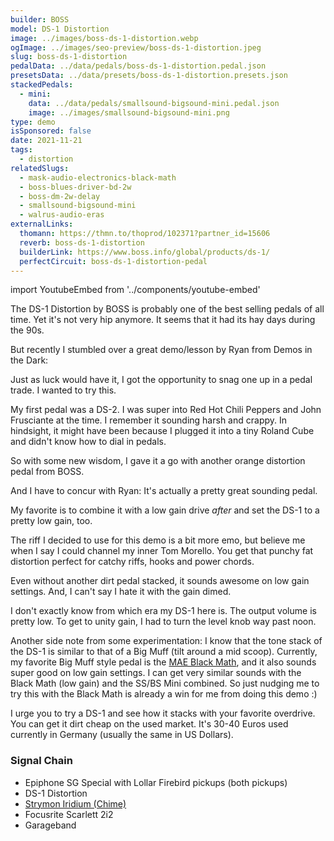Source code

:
 ```yaml
---
builder: BOSS
model: DS-1 Distortion
image: ../images/boss-ds-1-distortion.webp
ogImage: ../images/seo-preview/boss-ds-1-distortion.jpeg
slug: boss-ds-1-distortion
pedalData: ../data/pedals/boss-ds-1-distortion.pedal.json
presetsData: ../data/presets/boss-ds-1-distortion.presets.json
stackedPedals:
  - mini:
    data: ../data/pedals/smallsound-bigsound-mini.pedal.json
    image: ../images/smallsound-bigsound-mini.png
type: demo
isSponsored: false
date: 2021-11-21
tags:
  - distortion
relatedSlugs:
  - mask-audio-electronics-black-math
  - boss-blues-driver-bd-2w
  - boss-dm-2w-delay
  - smallsound-bigsound-mini
  - walrus-audio-eras
externalLinks:
  thomann: https://thmn.to/thoprod/102371?partner_id=15606
  reverb: boss-ds-1-distortion
  builderLink: https://www.boss.info/global/products/ds-1/
  perfectCircuit: boss-ds-1-distortion-pedal
---
```


import YoutubeEmbed from '../components/youtube-embed'

The DS-1 Distortion by BOSS is probably one of the best selling pedals of all time. Yet it's not very hip anymore. It seems that it had its hay days during the 90s.

But recently I stumbled over a great demo/lesson by Ryan from Demos in the Dark:

<YoutubeEmbed
  title="Demos in the Dark // BOSS FX DS-1 Tips & Tricks // Pedal Demo"
  url="https://www.youtube.com/embed/veI5gkaEQ-4"
/>

Just as luck would have it, I got the opportunity to snag one up in a pedal trade. I wanted to try this.

My first pedal was a DS-2. I was super into Red Hot Chili Peppers and John Frusciante at the time. I remember it sounding harsh and crappy. In hindsight, it might have been because I plugged it into a tiny Roland Cube and didn't know how to dial in pedals.

So with some new wisdom, I gave it a go with another orange distortion pedal from BOSS.

And I have to concur with Ryan: It's actually a pretty great sounding pedal.

My favorite is to combine it with a low gain drive _after_ and set the DS-1 to a pretty low gain, too.

The riff I decided to use for this demo is a bit more emo, but believe me when I say I could channel my inner Tom Morello. You get that punchy fat distortion perfect for catchy riffs, hooks and power chords.

Even without another dirt pedal stacked, it sounds awesome on low gain settings. And, I can't say I hate it with the gain dimed.

I don't exactly know from which era my DS-1 here is. The output volume is pretty low. To get to unity gain, I had to turn the level knob way past noon.

Another side note from some experimentation: I know that the tone stack of the DS-1 is similar to that of a Big Muff (tilt around a mid scoop).
Currently, my favorite Big Muff style pedal is the [MAE Black Math](/demos/mask-audio-electronics-black-math), and it also sounds super good on low gain settings. I can get very similar sounds with the Black Math (low gain) and the SS/BS Mini combined. So just nudging me to try this with the Black Math is already a win for me from doing this demo :)

I urge you to try a DS-1 and see how it stacks with your favorite overdrive. You can get it dirt cheap on the used market. It's 30-40 Euros used currently in Germany (usually the same in US Dollars).

### Signal Chain

- Epiphone SG Special with Lollar Firebird pickups (both pickups)
- DS-1 Distortion
- [Strymon Iridium (Chime)](/demos/strymon-iridium)
- Focusrite Scarlett 2i2
- Garageband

Aim of the exercise: Give the total number of lines in the entries that contain the word "data", with no other words.

Task answer: 3